The decimal system of calculation and notation runs from 0 through to 9. This is simplicity itself when compared with Roman numerals. What’s CCCC multiplied by DCCC? Arabic numerals are even more complicated. The binary system, operating on only two symbols, 1 and 0, simplified everything, especially for machines that can’t think. The shift from decimal to binary in calculating machines marked the beginning of computers.

The inventor and mathematician, Charles Babbage, an Englishman, is considered the father of computers. Born in 1792, he built another one of those number crunchers, called the Analytical Engine. It had a memory of sorts and was a big step forward from the Pascaline. It made a lot of noise and was too big to get in the door. Babbage certainly didn’t have a desktop imagination but was brilliant in his insights.

The next advance in the development of the computer came from the unlikely direction of weaving. Punched cards, used to make patterns with thread, could store algebraic patterns. This marked the beginning of programming. But what all these cumbersome machines needed was a spark of electricity to set them in motion and for that they had to wait until the end of the19th century. Once this fired the imaginations of scientists there was no end to machines. ‘The Millionaire,’ developed by a Swiss, was sold in thousands to governments and to that new economic power, the United States of America. After that came the ‘comptometer’, widely in use until well into the 20th century.

The 1890 census in the United States was completed in six weeks whereas previously the tabulating of such information took years. This improvement was brought about by the introduction of punch cards which could ‘read’ the holes and transform them at lightning speed into numbers. Hollerith’s Census Machine seemed like magic and everybody knew in a matter of weeks that the population of the United States stood at 62,622,250. For the record, Hollerith started a company called The Tabulating Machine Company in Washington, D.C. and this, over the passage of time, became one of the leaders in the computer race, International Business Machine corporation, or IBM.

After that it was only a matter of time. A German called Konrad Zuse put the electric calculator together from Meccano parts and using punched 35mm film to make a programme. It was the Second World War and he had to smuggle a model out of Germany and into safe Switzerland.

The Second World War, as the Cold War and the Space Race afterwards, gave tremendous impetus to the scientific communities in Allied countries and in Germany to further develop electronic machines. This was because of the need to break codes. Competition began to enter the field of computer research for the first time, and has stayed there ever since. The secret efforts of British scientists brought forth Colossos, the world’s first electronic digital computer, in 1943. Many people believe this computer is what won the war for the Allies. The German equivalent was called Enigma and for a while cryptography, the science of code-making and code-breaking, was of prime importance.

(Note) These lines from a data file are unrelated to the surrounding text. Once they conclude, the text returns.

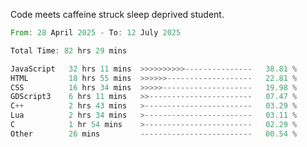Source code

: Code meets caffeine struck sleep deprived student.

<!--START_SECTION:waka-->

```rust
From: 28 April 2025 - To: 12 July 2025

Total Time: 82 hrs 29 mins

JavaScript   32 hrs 11 mins  >>>>>>>>>>---------------   38.81 %
HTML         18 hrs 55 mins  >>>>>>-------------------   22.81 %
CSS          16 hrs 34 mins  >>>>>--------------------   19.98 %
GDScript3    6 hrs 11 mins   >>-----------------------   07.47 %
C++          2 hrs 43 mins   >------------------------   03.29 %
Lua          2 hrs 34 mins   >------------------------   03.11 %
C            1 hr 54 mins    >------------------------   02.29 %
Other        26 mins         -------------------------   00.54 %
```

<!--END_SECTION:waka-->

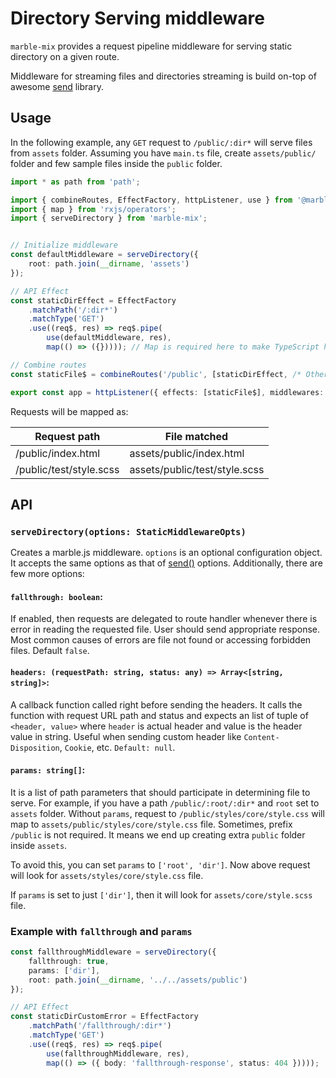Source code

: # Directory Serving middleware
`marble-mix` provides a request pipeline middleware for serving static directory on a given route.

Middleware for streaming files and directories streaming is build on-top of awesome [send](https://github.com/pillarjs/send) library.

## Usage

In the following example, any `GET` request to `/public/:dir*` will serve files from `assets` folder. Assuming you have `main.ts` file, create `assets/public/` folder and few sample files inside the `public` folder.

```typescript
import * as path from 'path';

import { combineRoutes, EffectFactory, httpListener, use } from '@marblejs/core';
import { map } from 'rxjs/operators';
import { serveDirectory } from 'marble-mix';


// Initialize middleware
const defaultMiddleware = serveDirectory({
    root: path.join(__dirname, 'assets')
});

// API Effect
const staticDirEffect = EffectFactory
    .matchPath('/:dir*')
    .matchType('GET')
    .use((req$, res) => req$.pipe(
        use(defaultMiddleware, res),
        map(() => ({})))); // Map is required here to make TypeScript happy

// Combine routes
const staticFile$ = combineRoutes('/public', [staticDirEffect, /* Other route effects */]);

export const app = httpListener({ effects: [staticFile$], middlewares: [] });
```

Requests will be mapped as:

| Request path            | File matched                  |
|-------------------------|-------------------------------|
| /public/index.html      | assets/public/index.html      |
| /public/test/style.scss | assets/public/test/style.scss |

## API
### `serveDirectory(options: StaticMiddlewareOpts)`
Creates a marble.js middleware. `options` is an optional configuration object. It accepts the same options as that of [send()](https://github.com/pillarjs/send#options) options. Additionally, there are few more options:

#### `fallthrough: boolean`:
If enabled, then requests are delegated to route handler whenever there is error in reading the requested file. User should send appropriate response. Most common causes of errors are file not found or accessing forbidden files. Default `false`.

#### `headers: (requestPath: string, status: any) => Array<[string, string]>`:
A callback function called right before sending the headers. It calls the function with request URL path and status and expects an list of tuple of `<header, value>` where `header` is actual header and value is the header value in string. Useful when sending custom header like `Content-Disposition`, `Cookie`, etc. `Default: null`.

#### `params: string[]`:
It is a list of path parameters that should participate in determining file to serve. For example, if you have a path `/public/:root/:dir*` and `root` set to `assets` folder. Without `params`, request to `/public/styles/core/style.css` will map to `assets/public/styles/core/style.css` file. Sometimes, prefix `/public` is not required. It means we end up creating extra `public` folder inside `assets`.

To avoid this, you can set `params` to `['root', 'dir']`. Now above request will look for `assets/styles/core/style.css` file.

If `params` is set to just `['dir']`, then it will look for `assets/core/style.scss` file.

### Example with `fallthrough` and `params`

```typescript
const fallthroughMiddleware = serveDirectory({
    fallthrough: true,
    params: ['dir'],
    root: path.join(__dirname, '../../assets/public')
});

// API Effect
const staticDirCustomError = EffectFactory
    .matchPath('/fallthrough/:dir*')
    .matchType('GET')
    .use((req$, res) => req$.pipe(
        use(fallthroughMiddleware, res),
        map(() => ({ body: 'fallthrough-response', status: 404 }))));
```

The development of stored programmes brought the modern idea of a computer one step nearer realisation. The first computer to make use of a stored programme was the Mark 1 at Manchester University, 40 years ago in 1948.

It was the invention of the transistor at Bell Telephone Labs which gave the computer its great leap forward. The years immediately after the war can be seen as a watershed of creativity and technicality in the field of computer science but, nonetheless, they were still pricey commodities, about 1 million pounds each.

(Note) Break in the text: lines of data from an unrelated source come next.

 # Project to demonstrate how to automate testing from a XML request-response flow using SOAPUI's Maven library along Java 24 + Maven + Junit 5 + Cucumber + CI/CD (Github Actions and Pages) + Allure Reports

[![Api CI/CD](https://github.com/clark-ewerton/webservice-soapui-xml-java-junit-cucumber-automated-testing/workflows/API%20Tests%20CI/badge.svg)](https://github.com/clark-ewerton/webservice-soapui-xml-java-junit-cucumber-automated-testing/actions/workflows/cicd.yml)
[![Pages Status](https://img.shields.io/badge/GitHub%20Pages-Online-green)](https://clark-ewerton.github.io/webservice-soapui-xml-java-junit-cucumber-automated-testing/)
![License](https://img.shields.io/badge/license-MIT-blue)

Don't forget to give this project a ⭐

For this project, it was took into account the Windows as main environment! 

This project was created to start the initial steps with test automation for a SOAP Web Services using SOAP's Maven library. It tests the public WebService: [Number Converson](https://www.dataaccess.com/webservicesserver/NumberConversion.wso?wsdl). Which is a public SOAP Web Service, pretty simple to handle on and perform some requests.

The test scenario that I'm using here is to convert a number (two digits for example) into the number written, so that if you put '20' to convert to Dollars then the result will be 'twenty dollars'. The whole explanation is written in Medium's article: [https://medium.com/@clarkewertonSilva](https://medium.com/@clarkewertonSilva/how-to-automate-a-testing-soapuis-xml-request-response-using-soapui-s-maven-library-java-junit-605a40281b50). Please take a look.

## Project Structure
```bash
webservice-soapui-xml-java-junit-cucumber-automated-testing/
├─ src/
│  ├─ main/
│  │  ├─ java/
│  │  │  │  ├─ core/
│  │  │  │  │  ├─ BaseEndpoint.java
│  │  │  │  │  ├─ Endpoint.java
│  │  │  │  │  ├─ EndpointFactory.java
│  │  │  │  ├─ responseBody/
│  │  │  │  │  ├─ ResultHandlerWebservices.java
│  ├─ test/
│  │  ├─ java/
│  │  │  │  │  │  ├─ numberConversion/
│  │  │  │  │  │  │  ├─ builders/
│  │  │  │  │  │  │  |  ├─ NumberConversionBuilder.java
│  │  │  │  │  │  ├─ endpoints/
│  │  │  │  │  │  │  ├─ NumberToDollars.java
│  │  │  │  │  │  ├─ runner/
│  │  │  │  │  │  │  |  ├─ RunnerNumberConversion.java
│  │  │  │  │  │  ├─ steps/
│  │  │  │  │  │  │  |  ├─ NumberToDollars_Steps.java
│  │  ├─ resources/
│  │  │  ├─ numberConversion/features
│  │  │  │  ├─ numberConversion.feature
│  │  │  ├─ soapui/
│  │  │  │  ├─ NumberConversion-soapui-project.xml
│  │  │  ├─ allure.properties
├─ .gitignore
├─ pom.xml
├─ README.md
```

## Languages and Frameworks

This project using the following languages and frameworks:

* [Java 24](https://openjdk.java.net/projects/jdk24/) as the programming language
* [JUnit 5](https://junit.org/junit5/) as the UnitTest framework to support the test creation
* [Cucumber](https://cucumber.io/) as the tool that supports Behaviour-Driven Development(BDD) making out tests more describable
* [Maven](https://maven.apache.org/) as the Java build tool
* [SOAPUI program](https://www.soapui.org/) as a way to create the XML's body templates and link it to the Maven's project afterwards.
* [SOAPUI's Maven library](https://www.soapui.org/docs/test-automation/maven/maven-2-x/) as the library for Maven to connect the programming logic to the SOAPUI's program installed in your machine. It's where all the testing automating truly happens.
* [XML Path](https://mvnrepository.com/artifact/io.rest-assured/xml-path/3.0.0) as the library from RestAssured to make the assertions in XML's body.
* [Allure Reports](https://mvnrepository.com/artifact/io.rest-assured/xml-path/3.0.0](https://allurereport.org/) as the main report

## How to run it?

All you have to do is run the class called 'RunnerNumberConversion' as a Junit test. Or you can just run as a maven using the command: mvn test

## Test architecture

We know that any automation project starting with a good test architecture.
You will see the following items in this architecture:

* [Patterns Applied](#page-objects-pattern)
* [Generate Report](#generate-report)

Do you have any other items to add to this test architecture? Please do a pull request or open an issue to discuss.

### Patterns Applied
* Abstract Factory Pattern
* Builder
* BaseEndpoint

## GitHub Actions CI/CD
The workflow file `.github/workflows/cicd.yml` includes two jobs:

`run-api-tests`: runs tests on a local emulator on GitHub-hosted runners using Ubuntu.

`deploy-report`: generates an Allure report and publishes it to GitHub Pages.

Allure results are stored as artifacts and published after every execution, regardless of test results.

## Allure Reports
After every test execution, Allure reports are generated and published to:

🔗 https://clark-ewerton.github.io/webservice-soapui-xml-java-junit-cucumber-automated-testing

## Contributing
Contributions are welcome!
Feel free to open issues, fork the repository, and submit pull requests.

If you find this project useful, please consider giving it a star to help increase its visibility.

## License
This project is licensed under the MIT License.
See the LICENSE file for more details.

In the Fifties and Sixties competition between the USSR and the US to get monkeys, rockets and men into space required smaller, faster and lighter information systems. Small was beautiful, but also easier to get off the ground and into the stratosphere.

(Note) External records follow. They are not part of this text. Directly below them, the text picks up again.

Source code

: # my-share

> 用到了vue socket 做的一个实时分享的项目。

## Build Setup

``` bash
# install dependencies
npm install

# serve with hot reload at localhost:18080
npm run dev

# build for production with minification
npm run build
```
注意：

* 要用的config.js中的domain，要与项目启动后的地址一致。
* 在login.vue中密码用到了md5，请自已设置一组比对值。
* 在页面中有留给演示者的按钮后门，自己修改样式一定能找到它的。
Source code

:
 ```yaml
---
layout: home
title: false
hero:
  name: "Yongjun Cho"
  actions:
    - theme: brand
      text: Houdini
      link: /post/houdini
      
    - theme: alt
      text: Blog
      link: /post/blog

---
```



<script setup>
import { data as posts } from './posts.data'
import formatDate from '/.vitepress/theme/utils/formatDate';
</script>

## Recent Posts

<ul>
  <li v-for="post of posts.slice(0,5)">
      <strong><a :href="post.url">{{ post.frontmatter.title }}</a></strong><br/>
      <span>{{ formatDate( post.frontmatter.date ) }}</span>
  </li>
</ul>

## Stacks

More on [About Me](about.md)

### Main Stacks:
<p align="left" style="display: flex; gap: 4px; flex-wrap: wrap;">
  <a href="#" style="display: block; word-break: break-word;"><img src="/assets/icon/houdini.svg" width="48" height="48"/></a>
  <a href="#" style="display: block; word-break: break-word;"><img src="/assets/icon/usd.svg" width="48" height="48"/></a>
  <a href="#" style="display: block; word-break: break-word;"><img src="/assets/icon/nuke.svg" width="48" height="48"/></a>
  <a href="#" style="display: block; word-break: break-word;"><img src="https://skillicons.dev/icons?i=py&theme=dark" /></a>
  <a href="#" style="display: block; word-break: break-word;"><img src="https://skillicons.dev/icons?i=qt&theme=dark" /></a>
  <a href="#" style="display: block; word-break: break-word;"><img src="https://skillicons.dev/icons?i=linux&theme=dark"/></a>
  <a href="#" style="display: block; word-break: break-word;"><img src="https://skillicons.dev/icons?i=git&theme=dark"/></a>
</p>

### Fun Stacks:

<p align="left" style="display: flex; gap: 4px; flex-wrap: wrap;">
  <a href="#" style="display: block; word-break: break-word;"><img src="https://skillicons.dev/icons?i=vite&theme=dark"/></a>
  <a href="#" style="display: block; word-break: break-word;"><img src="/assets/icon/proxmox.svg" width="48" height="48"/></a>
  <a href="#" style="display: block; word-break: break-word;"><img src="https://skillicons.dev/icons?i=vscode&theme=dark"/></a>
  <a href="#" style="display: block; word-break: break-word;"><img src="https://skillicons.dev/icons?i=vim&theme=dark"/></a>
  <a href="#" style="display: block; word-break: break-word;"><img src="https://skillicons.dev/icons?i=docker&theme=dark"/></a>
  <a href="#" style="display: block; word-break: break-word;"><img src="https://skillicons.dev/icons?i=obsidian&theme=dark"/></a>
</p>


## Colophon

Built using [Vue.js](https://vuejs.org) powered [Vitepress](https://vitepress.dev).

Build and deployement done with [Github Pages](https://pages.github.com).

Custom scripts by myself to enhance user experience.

The development of the chip is a comparatively recent invention, yet silicone bits surround us. The machine I’m writing on has some, as has the watch I tell time by. A good number of our daily appliances depend on this common element. Sand is simply silicon dioxide. Movement of particles through treated silicon is now measured in nanoseconds – billions of times a second, and even in picoseconds – six millionths of a millionth of a second. It doesn’t bear thinking about.